** DATA PROVIDED follows **

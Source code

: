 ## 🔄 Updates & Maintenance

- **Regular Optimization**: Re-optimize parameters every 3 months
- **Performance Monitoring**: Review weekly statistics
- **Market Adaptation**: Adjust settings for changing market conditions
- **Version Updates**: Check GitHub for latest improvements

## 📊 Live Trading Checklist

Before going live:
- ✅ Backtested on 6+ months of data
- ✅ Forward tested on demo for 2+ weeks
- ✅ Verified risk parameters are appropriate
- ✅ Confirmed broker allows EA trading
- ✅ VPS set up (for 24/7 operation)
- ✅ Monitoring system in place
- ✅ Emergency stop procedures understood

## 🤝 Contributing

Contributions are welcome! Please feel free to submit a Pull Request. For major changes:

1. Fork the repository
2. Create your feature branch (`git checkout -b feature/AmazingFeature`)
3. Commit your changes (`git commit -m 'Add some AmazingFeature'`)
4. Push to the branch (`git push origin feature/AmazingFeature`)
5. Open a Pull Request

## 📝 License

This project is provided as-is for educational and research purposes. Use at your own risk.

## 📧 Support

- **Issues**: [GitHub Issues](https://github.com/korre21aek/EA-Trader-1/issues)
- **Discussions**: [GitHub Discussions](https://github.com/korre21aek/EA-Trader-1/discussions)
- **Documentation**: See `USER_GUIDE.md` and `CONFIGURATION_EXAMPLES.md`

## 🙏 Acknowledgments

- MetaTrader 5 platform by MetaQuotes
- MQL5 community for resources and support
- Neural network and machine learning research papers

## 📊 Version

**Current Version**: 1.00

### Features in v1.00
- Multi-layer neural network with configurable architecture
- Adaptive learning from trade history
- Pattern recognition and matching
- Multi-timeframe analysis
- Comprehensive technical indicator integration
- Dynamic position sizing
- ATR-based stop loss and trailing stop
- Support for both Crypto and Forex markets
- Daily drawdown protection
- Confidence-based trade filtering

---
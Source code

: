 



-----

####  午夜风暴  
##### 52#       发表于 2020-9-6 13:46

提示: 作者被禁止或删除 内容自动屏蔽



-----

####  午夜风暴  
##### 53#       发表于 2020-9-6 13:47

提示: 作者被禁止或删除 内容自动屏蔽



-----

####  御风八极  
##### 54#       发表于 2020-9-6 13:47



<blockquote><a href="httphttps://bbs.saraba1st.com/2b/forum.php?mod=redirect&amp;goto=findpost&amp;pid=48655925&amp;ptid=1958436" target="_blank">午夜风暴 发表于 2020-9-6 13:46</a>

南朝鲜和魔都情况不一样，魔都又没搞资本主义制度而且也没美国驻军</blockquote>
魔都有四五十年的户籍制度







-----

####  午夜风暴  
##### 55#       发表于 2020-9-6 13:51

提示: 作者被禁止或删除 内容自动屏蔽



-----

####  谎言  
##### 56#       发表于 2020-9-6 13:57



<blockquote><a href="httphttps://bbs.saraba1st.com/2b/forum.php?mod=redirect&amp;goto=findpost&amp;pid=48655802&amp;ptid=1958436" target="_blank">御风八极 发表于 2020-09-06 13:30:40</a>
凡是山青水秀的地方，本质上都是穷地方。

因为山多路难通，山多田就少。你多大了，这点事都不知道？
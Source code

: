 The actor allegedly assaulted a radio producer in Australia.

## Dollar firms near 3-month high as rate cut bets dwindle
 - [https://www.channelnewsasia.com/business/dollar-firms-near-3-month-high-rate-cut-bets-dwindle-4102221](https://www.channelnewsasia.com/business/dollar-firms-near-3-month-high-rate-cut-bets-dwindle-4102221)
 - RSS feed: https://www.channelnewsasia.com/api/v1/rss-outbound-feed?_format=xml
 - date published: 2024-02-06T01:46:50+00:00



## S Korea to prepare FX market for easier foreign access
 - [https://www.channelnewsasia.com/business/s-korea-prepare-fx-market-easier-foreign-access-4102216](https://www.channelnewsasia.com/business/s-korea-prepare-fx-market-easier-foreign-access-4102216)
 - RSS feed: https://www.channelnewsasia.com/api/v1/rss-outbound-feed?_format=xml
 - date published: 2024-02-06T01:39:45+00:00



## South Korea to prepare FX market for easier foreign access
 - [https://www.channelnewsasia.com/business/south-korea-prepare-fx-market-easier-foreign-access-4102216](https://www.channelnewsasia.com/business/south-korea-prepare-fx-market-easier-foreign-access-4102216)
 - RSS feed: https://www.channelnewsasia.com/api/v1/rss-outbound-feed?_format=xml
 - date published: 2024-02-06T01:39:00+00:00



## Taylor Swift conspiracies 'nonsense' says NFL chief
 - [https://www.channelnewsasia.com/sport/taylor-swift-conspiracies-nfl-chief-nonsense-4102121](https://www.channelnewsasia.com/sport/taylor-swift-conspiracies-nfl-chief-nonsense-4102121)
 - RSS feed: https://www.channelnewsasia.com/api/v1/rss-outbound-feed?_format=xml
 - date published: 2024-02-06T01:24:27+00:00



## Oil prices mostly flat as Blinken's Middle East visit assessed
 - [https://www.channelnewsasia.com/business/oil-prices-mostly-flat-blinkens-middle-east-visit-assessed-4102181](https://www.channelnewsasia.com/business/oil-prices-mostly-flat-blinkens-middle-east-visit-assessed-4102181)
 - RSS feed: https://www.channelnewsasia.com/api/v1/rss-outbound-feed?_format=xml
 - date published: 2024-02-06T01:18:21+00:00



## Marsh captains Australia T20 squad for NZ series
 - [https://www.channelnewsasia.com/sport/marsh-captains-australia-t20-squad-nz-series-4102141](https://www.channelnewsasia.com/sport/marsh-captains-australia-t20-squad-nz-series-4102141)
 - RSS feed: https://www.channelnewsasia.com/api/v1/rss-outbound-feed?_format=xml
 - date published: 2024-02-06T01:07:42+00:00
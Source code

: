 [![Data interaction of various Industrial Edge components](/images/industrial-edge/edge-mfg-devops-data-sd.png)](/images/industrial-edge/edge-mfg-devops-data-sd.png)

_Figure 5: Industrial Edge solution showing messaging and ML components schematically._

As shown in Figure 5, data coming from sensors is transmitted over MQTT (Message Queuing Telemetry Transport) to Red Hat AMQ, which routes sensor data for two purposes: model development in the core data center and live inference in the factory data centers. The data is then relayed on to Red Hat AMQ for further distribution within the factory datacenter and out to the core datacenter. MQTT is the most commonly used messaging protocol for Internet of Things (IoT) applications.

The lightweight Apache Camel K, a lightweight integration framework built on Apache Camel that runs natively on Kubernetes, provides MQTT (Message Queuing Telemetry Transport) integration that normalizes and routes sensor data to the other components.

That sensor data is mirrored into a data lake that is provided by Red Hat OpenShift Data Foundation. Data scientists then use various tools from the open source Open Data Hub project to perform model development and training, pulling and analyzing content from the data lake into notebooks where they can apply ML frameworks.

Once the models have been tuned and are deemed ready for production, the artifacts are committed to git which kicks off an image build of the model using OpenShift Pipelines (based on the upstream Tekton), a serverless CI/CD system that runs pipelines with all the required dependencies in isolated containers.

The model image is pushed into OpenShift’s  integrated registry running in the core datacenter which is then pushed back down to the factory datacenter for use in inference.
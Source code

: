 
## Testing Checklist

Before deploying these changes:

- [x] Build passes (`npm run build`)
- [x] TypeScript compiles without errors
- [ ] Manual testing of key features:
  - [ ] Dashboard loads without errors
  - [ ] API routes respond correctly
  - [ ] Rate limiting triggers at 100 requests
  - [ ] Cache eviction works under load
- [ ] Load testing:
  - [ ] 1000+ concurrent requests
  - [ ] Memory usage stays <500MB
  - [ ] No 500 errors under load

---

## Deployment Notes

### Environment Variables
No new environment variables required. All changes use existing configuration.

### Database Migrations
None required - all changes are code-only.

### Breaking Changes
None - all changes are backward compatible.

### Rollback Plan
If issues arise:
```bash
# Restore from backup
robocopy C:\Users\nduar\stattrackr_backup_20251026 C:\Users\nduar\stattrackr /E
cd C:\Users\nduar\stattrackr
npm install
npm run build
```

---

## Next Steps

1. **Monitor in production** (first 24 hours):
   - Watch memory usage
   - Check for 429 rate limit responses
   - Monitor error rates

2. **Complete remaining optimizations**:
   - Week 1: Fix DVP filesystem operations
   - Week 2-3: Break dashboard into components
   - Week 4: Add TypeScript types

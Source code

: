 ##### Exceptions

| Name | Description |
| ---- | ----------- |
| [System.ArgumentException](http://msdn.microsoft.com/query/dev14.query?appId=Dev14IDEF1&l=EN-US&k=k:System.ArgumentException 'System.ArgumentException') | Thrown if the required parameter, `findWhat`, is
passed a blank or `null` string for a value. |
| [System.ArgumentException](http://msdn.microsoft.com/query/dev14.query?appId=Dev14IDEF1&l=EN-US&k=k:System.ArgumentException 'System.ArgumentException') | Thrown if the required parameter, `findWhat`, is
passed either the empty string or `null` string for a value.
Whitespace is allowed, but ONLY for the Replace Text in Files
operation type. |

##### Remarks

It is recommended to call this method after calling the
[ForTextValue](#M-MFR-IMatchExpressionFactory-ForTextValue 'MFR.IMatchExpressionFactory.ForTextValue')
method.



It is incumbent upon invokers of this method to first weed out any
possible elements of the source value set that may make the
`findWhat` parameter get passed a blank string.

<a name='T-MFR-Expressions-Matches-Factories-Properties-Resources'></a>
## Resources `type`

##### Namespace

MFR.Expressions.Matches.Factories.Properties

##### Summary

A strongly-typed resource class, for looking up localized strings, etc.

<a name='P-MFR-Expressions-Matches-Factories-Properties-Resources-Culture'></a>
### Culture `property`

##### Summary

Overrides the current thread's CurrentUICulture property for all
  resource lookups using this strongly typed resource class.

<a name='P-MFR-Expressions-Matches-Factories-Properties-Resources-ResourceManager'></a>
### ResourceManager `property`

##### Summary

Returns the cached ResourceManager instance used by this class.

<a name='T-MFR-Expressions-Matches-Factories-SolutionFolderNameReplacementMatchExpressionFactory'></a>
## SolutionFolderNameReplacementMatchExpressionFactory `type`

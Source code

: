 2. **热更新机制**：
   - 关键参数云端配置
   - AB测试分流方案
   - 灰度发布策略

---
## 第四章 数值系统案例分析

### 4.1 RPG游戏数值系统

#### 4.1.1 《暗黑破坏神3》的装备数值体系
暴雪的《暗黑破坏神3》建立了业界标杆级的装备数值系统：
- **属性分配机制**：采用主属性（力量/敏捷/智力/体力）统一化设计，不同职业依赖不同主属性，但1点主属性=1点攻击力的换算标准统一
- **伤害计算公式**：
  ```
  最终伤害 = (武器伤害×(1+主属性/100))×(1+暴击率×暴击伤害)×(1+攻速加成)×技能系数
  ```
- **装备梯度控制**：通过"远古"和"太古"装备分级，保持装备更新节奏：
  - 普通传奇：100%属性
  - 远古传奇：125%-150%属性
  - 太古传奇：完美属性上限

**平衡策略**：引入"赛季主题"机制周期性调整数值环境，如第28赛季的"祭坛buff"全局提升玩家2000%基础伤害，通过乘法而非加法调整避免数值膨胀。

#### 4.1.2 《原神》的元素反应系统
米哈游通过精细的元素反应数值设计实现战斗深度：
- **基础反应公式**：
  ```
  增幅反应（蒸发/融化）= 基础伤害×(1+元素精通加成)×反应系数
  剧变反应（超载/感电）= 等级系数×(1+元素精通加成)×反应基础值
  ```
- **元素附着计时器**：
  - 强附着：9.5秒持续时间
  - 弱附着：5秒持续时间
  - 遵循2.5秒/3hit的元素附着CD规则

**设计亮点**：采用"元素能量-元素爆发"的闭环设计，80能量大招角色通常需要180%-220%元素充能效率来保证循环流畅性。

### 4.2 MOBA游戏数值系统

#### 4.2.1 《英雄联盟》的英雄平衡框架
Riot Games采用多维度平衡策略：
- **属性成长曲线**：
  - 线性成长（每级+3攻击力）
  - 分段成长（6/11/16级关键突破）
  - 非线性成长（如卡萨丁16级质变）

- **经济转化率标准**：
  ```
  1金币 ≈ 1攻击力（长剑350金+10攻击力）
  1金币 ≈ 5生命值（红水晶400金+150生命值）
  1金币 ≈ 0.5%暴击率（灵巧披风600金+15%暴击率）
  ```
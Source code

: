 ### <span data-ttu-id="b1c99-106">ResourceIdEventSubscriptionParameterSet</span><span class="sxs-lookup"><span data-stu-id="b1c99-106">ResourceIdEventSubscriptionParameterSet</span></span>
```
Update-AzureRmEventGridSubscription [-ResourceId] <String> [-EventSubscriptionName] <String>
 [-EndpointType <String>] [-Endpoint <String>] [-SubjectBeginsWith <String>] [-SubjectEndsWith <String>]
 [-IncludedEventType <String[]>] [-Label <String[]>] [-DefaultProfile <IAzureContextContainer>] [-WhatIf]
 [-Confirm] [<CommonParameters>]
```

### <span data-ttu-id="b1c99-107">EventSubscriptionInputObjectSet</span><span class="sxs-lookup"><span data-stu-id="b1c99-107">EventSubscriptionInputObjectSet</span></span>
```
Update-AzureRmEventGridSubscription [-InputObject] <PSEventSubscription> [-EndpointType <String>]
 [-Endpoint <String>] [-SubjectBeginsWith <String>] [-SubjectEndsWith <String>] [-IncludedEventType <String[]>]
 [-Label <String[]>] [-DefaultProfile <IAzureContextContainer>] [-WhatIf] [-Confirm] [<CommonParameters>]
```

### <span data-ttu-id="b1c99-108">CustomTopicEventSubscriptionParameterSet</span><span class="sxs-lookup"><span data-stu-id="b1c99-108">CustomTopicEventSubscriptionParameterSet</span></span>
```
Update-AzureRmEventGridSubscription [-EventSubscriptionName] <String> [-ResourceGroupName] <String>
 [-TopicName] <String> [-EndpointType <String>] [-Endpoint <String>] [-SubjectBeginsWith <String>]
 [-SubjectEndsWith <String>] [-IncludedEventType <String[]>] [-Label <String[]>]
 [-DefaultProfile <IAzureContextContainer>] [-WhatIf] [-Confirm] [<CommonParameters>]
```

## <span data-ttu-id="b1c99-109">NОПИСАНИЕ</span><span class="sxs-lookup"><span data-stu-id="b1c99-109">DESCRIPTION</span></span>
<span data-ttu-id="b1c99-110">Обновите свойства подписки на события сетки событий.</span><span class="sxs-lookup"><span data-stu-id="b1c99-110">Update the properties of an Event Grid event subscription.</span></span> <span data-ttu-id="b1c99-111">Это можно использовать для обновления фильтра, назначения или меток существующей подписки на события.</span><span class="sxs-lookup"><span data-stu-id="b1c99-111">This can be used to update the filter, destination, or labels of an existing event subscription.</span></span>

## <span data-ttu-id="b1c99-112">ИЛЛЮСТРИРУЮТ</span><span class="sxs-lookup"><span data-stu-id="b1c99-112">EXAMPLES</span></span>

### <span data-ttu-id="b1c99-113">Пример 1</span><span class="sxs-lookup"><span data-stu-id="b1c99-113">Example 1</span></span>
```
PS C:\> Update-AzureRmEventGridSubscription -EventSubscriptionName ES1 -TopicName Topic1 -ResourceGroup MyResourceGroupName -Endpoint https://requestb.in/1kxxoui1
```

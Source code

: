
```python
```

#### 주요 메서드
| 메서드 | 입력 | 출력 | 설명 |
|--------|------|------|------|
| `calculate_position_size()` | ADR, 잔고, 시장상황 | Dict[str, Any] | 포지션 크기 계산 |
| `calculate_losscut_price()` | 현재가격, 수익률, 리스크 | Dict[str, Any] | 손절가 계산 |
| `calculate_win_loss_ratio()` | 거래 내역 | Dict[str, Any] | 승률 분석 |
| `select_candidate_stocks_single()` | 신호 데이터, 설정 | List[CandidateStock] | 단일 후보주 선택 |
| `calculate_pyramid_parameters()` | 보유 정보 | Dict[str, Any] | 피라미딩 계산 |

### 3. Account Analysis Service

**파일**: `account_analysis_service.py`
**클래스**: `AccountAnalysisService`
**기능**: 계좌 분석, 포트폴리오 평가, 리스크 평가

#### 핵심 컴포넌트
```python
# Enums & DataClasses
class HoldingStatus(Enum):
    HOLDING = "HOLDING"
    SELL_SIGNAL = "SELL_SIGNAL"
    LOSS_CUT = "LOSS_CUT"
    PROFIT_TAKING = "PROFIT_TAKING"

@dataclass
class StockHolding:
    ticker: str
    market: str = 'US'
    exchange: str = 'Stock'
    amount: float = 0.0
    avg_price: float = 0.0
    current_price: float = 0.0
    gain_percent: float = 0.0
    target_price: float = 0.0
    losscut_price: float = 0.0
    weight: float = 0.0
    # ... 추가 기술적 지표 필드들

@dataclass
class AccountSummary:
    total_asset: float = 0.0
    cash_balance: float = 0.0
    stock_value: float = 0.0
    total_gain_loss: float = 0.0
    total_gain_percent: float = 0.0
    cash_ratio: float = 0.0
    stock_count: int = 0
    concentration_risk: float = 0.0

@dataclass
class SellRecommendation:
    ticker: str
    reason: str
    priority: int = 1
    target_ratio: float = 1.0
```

** End of DATA PROVIDED **

§ WORK ORDER:
Which lines above include the word "Edge"? Show each one.

§ REPLY TO THE TASK:
: [![Data interaction of various Industrial Edge components](/images/industrial-edge/edge-mfg-devops-data-sd.png)](/images/industrial-edge/edge-mfg-devops-data-sd.png)
_Figure 5: Industrial Edge solution showing messaging and ML components schematically._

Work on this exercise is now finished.